Yuan’s Rally Draws Subtle Signal From PBOC Over Pace of Gains
(Bloomberg) -- China is signaling that the yuan’s recent appreciation is too rapid, with steps that are likely to slow -- but not reverse -- its gains after the currency soared to multi-year highs against that of trading partners.
The People’s Bank of China set the daily dollar-yuan fixing at 6.3858, compared with the average estimate of 6.3837 in a Bloomberg survey of traders and analysts. The reference rate is weakest relative to the average forecast since May 11, although estimates on Friday were in a wide range from 6.3778 to 6.3949.
The central bank is indicating it wants to rein in the yuan’s gains after an advance of almost 3% against the dollar this quarter but traders are interpreting the push back as relatively mild. Analysts from Standard Chartered Plc and HSBC Holdings Plc see the currency’s ascent continuing, albeit at a slower pace, as attractive yields and an improving Chinese economy draw inflows.
“It is clear that the authorities are trying to prevent a one-way move mentality in the market,” said Khoon Goh, head of Asia research at Australia & New Zealand Banking Group Ltd. “With the authorities refraining from foreign-exchange intervention, it will be left to jawboning and setting weaker fixes to rein in the yuan’s appreciation pressure.”
The yuan rose 0.3% to 6.3659 against the dollar in onshore markets, while trading 0.2% higher at 6.3624 offshore. The PBOC had set its daily reference rate in line with market consensus in the previous two trading sessions.

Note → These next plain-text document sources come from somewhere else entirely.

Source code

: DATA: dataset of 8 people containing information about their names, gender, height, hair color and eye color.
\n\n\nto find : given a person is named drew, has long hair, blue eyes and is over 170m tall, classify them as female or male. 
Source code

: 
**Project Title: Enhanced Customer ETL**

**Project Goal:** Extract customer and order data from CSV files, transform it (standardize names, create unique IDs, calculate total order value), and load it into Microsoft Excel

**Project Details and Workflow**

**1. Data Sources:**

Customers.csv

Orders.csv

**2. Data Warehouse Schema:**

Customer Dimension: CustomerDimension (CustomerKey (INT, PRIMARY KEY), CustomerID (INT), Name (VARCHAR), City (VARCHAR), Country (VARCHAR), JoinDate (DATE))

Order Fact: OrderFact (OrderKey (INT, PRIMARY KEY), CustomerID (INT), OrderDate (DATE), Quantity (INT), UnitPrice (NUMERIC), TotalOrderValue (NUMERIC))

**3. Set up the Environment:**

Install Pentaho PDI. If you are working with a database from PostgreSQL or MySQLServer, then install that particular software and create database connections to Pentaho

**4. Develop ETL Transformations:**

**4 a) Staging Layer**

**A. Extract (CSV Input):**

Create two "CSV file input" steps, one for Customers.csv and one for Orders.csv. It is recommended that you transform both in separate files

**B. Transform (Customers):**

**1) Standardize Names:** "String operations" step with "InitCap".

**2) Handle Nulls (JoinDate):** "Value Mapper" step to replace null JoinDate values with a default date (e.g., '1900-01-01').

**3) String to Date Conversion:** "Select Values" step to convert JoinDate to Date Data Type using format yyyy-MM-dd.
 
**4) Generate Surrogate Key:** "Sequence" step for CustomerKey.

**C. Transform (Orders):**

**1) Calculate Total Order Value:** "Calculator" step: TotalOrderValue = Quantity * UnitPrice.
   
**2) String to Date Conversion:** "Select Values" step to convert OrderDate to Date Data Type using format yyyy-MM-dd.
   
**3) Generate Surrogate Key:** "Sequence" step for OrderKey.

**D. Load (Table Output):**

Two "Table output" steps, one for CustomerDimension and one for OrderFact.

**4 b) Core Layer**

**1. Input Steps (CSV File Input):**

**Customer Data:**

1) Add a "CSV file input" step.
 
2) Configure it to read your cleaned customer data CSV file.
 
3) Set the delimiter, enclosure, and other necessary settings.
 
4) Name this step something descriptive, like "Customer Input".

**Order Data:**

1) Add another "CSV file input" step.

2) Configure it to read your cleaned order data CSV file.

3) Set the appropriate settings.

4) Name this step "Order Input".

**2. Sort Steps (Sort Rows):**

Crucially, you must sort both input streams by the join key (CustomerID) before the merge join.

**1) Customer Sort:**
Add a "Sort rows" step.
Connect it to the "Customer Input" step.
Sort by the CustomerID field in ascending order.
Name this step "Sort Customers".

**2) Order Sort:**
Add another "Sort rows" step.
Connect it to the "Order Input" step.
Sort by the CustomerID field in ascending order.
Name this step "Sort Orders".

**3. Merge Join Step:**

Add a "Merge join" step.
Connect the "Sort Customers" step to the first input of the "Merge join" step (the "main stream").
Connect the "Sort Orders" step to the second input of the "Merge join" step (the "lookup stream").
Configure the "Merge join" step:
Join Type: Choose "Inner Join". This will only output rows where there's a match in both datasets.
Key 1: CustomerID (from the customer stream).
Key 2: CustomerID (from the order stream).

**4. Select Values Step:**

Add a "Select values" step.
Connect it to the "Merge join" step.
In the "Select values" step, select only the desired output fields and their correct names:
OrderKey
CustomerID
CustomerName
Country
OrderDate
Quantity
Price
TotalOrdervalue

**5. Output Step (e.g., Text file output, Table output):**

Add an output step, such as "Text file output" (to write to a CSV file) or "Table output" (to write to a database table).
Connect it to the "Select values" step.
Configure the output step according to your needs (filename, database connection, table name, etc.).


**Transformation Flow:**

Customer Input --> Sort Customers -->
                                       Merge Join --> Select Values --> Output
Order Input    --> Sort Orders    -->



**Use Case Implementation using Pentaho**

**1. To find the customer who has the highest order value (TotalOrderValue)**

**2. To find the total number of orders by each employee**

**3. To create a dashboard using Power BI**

The fixing on Friday follows a statement the previous day where the central bank had warned against one-way bets and predictions. The foreign exchange market is in balance currently, and the rate could go either way in the future as many market elements and policies could affect it, the central bank said in the statement.
It can’t be used as a tool to spur exports or offset higher commodity costs, authorities emphasized. The central bank also urged corporates to refrain from making speculative bets on the yuan, adding that such practices will “definitely lead to failures” in the long term.
With a gauge of the dollar’s strength near a three-year low, the yuan’s appreciation may have broader implications for the global currency market. The greenback has lost momentum as gains in Treasury yields stalled, with analysts debating if the dollar will decline further.
“The authorities want to strip out the speculative forces in the yuan, but meanwhile it won’t alter the broader trend driven by fundamentals, market demand and supply factors,” said Becky Liu, head of China macro strategy at Standard Chartered.
“The yuan will stay strong in the near near-term, but we could also expect counter-cyclical measures to slow down the pace of appreciation by the PBOC,” Liu said, adding that the currency could test 6.3.
The median forecast in a Bloomberg survey of analysts is for the yuan to depreciate to 6.45 by end-December.
With China’s economy rebounding from the pandemic and foreign funds piling into its equity and bond markets, the yuan has surged to the strongest level since May 2018 versus the dollar. It has risen this year against all but six of the 31 major currencies tracked by Bloomberg, and is Asia’s best performer.
“USD-RMB will be more two-way this year, as China’s cyclical advantage narrows while the rest of the world catches up, with greater availability of vaccinations and economic re-openings,” Ju Wang, senior FX strategist at HSBC in Hong Kong, wrote in a report. For now, there is still room for further gains in the yuan, she said.